In an interview, Kiltz said Morris and Tyer will be departing from Craftwork to run their respective shops. Craftwork will also no longer be roasting (though Tyer will continue roasting under a different brand name), thus freeing Craftwork to focus exclusively on building within apartments, rather than juggling several different ventures at once.

“Our customers have enjoyed going to our specialty coffee shops, our hospitality bars, and we also had our roasting clientele, so you’re managing a lot of different customers,” Kiltz said. “[We asked ourselves] if we could just focus on one of these, what would it be and why? Our conclusion was, coffee shops are amazing businesses; however, they are best whenever they are locally oriented. I’ve observed just a handful of coffee companies that have pushed the gas on scale, and it’s really limited, their end user experience, versus the magic that can be found in a specialty coffee shop whenever you have an owner-operator that’s at the helm.” 

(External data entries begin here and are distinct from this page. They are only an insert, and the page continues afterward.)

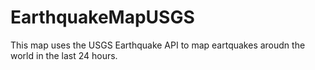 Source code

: # EarthquakeMapUSGS
This map uses the USGS Earthquake API to map eartquakes aroudn the world in the last 24 hours. 
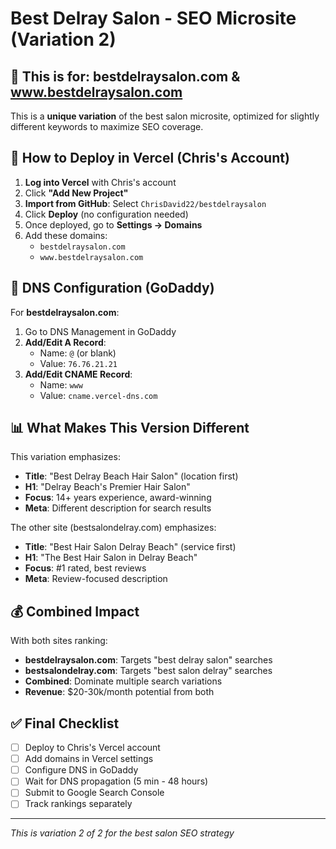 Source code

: # Best Delray Salon - SEO Microsite (Variation 2)

## 🎯 This is for: bestdelraysalon.com & www.bestdelraysalon.com

This is a **unique variation** of the best salon microsite, optimized for slightly different keywords to maximize SEO coverage.

## 🚀 How to Deploy in Vercel (Chris's Account)

1. **Log into Vercel** with Chris's account
2. Click **"Add New Project"**
3. **Import from GitHub**: Select `ChrisDavid22/bestdelraysalon`
4. Click **Deploy** (no configuration needed)
5. Once deployed, go to **Settings → Domains**
6. Add these domains:
   - `bestdelraysalon.com`
   - `www.bestdelraysalon.com`

## 🔧 DNS Configuration (GoDaddy)

For **bestdelraysalon.com**:
1. Go to DNS Management in GoDaddy
2. **Add/Edit A Record**:
   - Name: `@` (or blank)
   - Value: `76.76.21.21`
3. **Add/Edit CNAME Record**:
   - Name: `www`
   - Value: `cname.vercel-dns.com`

## 📊 What Makes This Version Different

This variation emphasizes:
- **Title**: "Best Delray Beach Hair Salon" (location first)
- **H1**: "Delray Beach's Premier Hair Salon"
- **Focus**: 14+ years experience, award-winning
- **Meta**: Different description for search results

The other site (bestsalondelray.com) emphasizes:
- **Title**: "Best Hair Salon Delray Beach" (service first)
- **H1**: "The Best Hair Salon in Delray Beach"
- **Focus**: #1 rated, best reviews
- **Meta**: Review-focused description

## 💰 Combined Impact

With both sites ranking:
- **bestdelraysalon.com**: Targets "best delray salon" searches
- **bestsalondelray.com**: Targets "best salon delray" searches
- **Combined**: Dominate multiple search variations
- **Revenue**: $20-30k/month potential from both

## ✅ Final Checklist

- [ ] Deploy to Chris's Vercel account
- [ ] Add domains in Vercel settings
- [ ] Configure DNS in GoDaddy
- [ ] Wait for DNS propagation (5 min - 48 hours)
- [ ] Submit to Google Search Console
- [ ] Track rankings separately

---
*This is variation 2 of 2 for the best salon SEO strategy* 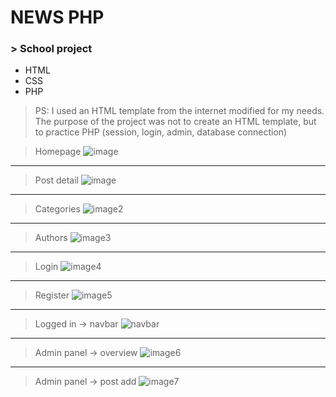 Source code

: # NEWS PHP
### > School project
  * HTML
  * CSS
  * PHP
  > PS: I used an HTML template from the internet modified for my needs. The purpose of the project was not to create an HTML template, but to practice PHP (session, login, admin, database connection)
 
 >Homepage
 >![image](https://github.com/melovin/News_projekt/assets/70209304/b958e612-73bc-41f9-8297-fb2f84e0f6f7)
 ***
 >Post detail
 >![image](https://github.com/melovin/News_projekt/assets/70209304/c64ada13-5dec-49a9-9877-72ab197f8abb)
 ***
 >Categories
 >![image2](https://github.com/melovin/News_projekt/assets/70209304/01e8dbfb-f982-4576-a062-86c5fa7d3ad8)
 ***
 >Authors
 >![image3](https://github.com/melovin/News_projekt/assets/70209304/44d19bd2-459b-4eda-8d5c-229f1225a9a2)
 ***
 >Login
 >![image4](https://github.com/melovin/News_projekt/assets/70209304/65c883ac-5126-4d13-8c6b-42e58d0cb359)
 ***
 >Register
 >![image5](https://github.com/melovin/News_projekt/assets/70209304/39c0cac6-6260-4ae1-9276-6eae9827be90)
 ***
 > Logged in -> navbar
 > ![navbar](https://github.com/melovin/News_projekt/assets/70209304/7b1c606b-9503-42ec-b835-5ea5fe97643a)
 ***
 >Admin panel -> overview
 >![image6](https://github.com/melovin/News_projekt/assets/70209304/01b82582-d4a1-4d0e-9348-927d16e6e2fa)
 ***
 >Admin panel -> post add
 >![image7](https://github.com/melovin/News_projekt/assets/70209304/27f720b8-dc1f-44c2-810b-11cd1d5a467e)
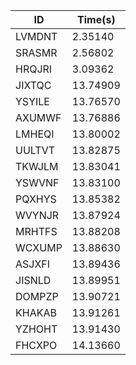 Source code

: |ID|Time(s)|
|-|-|
|LVMDNT|2.35140|
|SRASMR|2.56802|
|HRQJRI|3.09362|
|JIXTQC|13.74909|
|YSYILE|13.76570|
|AXUMWF|13.76886|
|LMHEQI|13.80002|
|UULTVT|13.82875|
|TKWJLM|13.83041|
|YSWVNF|13.83100|
|PQXHYS|13.85382|
|WVYNJR|13.87924|
|MRHTFS|13.88208|
|WCXUMP|13.88630|
|ASJXFI|13.89436|
|JISNLD|13.89951|
|DOMPZP|13.90721|
|KHAKAB|13.91261|
|YZHOHT|13.91430|
|FHCXPO|14.13660|
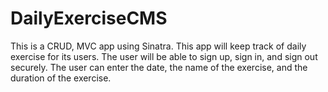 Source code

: # DailyExerciseCMS

This is a CRUD, MVC app using Sinatra. This app will keep track of daily exercise for its users. The user will be able to sign up, sign in, and sign out securely. The user can enter the date, the name of the exercise, and the duration of the exercise.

Since the opening of its first café and coworking space on Camp Bowie, Craftwork has often been regarded as one of the first brands that helped launch Fort Worth’s now-booming craft coffee scene. The company began taking its first steps into the hospitality industry in 2018, when Kiltz partnered with Trevor Hightower, founder of Houston-based coworking space company WorkFlourish. They opened a café inside the Flatiron|Domain apartment complex in Austin, whose success prompted the company to pursue hospitality even further. 

Kiltz said at least four upcoming projects are in the works — one at Camden McGowen Station in Houston, and three with Trammell Crow Residential (Carlyle & Vine in Dallas; Oak Grove, also in Dallas; and Alexan Waterloo in Austin).

Read more about Craftwork’s transition from coffee shop to hospitality company here.

This article has been updated from a previous version.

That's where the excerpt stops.